TASK BRIEF:
Give back the listing in full and exactly, leaving out the images.
● ● ● ● ● ● ●
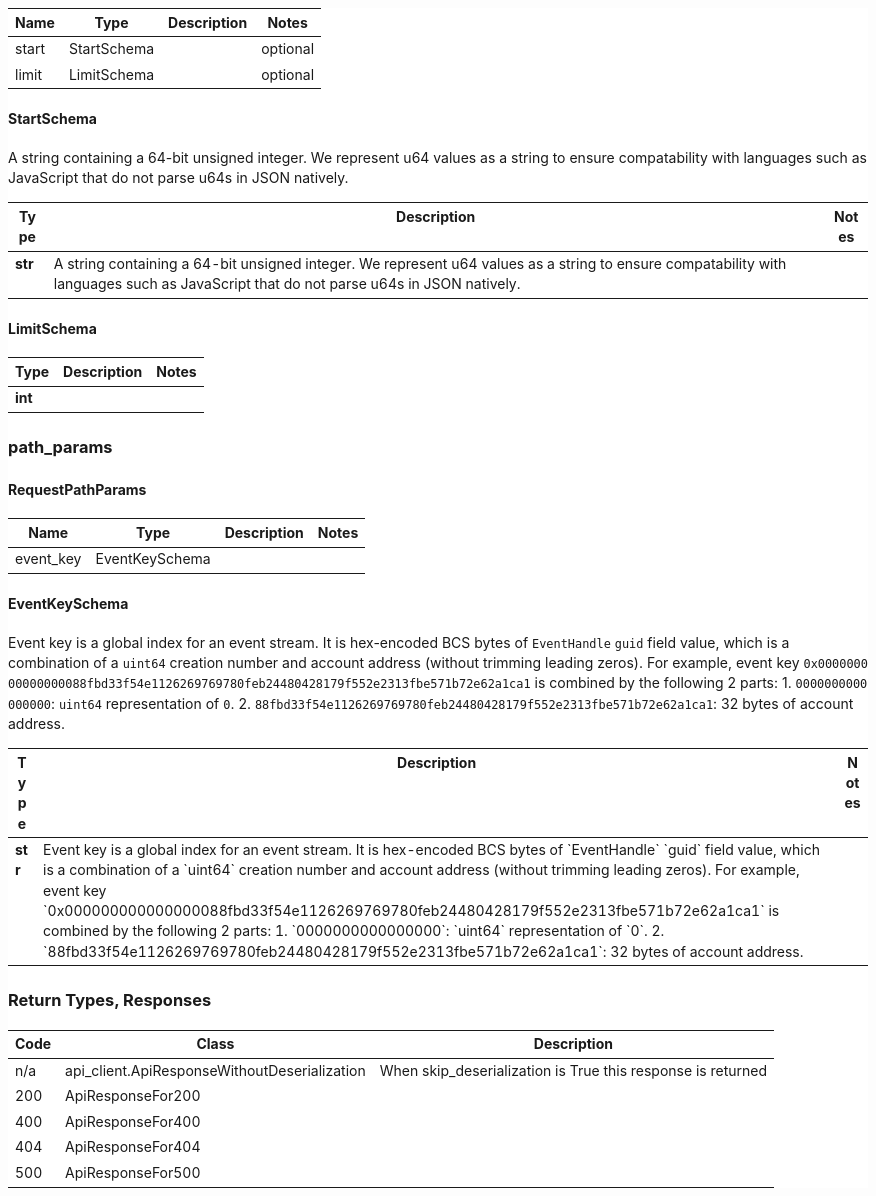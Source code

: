 Name | Type | Description  | Notes
------------- | ------------- | ------------- | -------------
start | StartSchema | | optional
limit | LimitSchema | | optional


#### StartSchema

A string containing a 64-bit unsigned integer.  We represent u64 values as a string to ensure compatability with languages such as JavaScript that do not parse u64s in JSON natively. 

Type | Description | Notes
------------- | ------------- | -------------
**str** | A string containing a 64-bit unsigned integer.  We represent u64 values as a string to ensure compatability with languages such as JavaScript that do not parse u64s in JSON natively.  | 

#### LimitSchema

Type | Description | Notes
------------- | ------------- | -------------
**int** |  | 

### path_params
#### RequestPathParams

Name | Type | Description  | Notes
------------- | ------------- | ------------- | -------------
event_key | EventKeySchema | | 

#### EventKeySchema

Event key is a global index for an event stream.  It is hex-encoded BCS bytes of `EventHandle` `guid` field value, which is a combination of a `uint64` creation number and account address (without trimming leading zeros).  For example, event key `0x000000000000000088fbd33f54e1126269769780feb24480428179f552e2313fbe571b72e62a1ca1` is combined by the following 2 parts:   1. `0000000000000000`: `uint64` representation of `0`.   2. `88fbd33f54e1126269769780feb24480428179f552e2313fbe571b72e62a1ca1`: 32 bytes of account address. 

Type | Description | Notes
------------- | ------------- | -------------
**str** | Event key is a global index for an event stream.  It is hex-encoded BCS bytes of &#x60;EventHandle&#x60; &#x60;guid&#x60; field value, which is a combination of a &#x60;uint64&#x60; creation number and account address (without trimming leading zeros).  For example, event key &#x60;0x000000000000000088fbd33f54e1126269769780feb24480428179f552e2313fbe571b72e62a1ca1&#x60; is combined by the following 2 parts:   1. &#x60;0000000000000000&#x60;: &#x60;uint64&#x60; representation of &#x60;0&#x60;.   2. &#x60;88fbd33f54e1126269769780feb24480428179f552e2313fbe571b72e62a1ca1&#x60;: 32 bytes of account address.  | 

### Return Types, Responses

Code | Class | Description
------------- | ------------- | -------------
n/a | api_client.ApiResponseWithoutDeserialization | When skip_deserialization is True this response is returned
200 | ApiResponseFor200 | 
400 | ApiResponseFor400 | 
404 | ApiResponseFor404 | 
500 | ApiResponseFor500 |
● ● ● ● ● ● ●
EXERCISE SOLUTION:
Source code

: Name | Type | Description  | Notes
------------- | ------------- | ------------- | -------------
start | StartSchema | | optional
limit | LimitSchema | | optional


#### StartSchema

A string containing a 64-bit unsigned integer.  We represent u64 values as a string to ensure compatability with languages such as JavaScript that do not parse u64s in JSON natively. 

Type | Description | Notes
------------- | ------------- | -------------
**str** | A string containing a 64-bit unsigned integer.  We represent u64 values as a string to ensure compatability with languages such as JavaScript that do not parse u64s in JSON natively.  | 

#### LimitSchema

Type | Description | Notes
------------- | ------------- | -------------
**int** |  | 

### path_params
#### RequestPathParams

Name | Type | Description  | Notes
------------- | ------------- | ------------- | -------------
event_key | EventKeySchema | | 

#### EventKeySchema

Event key is a global index for an event stream.  It is hex-encoded BCS bytes of `EventHandle` `guid` field value, which is a combination of a `uint64` creation number and account address (without trimming leading zeros).  For example, event key `0x000000000000000088fbd33f54e1126269769780feb24480428179f552e2313fbe571b72e62a1ca1` is combined by the following 2 parts:   1. `0000000000000000`: `uint64` representation of `0`.   2. `88fbd33f54e1126269769780feb24480428179f552e2313fbe571b72e62a1ca1`: 32 bytes of account address. 

Type | Description | Notes
------------- | ------------- | -------------
**str** | Event key is a global index for an event stream.  It is hex-encoded BCS bytes of &#x60;EventHandle&#x60; &#x60;guid&#x60; field value, which is a combination of a &#x60;uint64&#x60; creation number and account address (without trimming leading zeros).  For example, event key &#x60;0x000000000000000088fbd33f54e1126269769780feb24480428179f552e2313fbe571b72e62a1ca1&#x60; is combined by the following 2 parts:   1. &#x60;0000000000000000&#x60;: &#x60;uint64&#x60; representation of &#x60;0&#x60;.   2. &#x60;88fbd33f54e1126269769780feb24480428179f552e2313fbe571b72e62a1ca1&#x60;: 32 bytes of account address.  | 

### Return Types, Responses

Code | Class | Description
------------- | ------------- | -------------
n/a | api_client.ApiResponseWithoutDeserialization | When skip_deserialization is True this response is returned
200 | ApiResponseFor200 | 
400 | ApiResponseFor400 | 
404 | ApiResponseFor404 | 
500 | ApiResponseFor500 |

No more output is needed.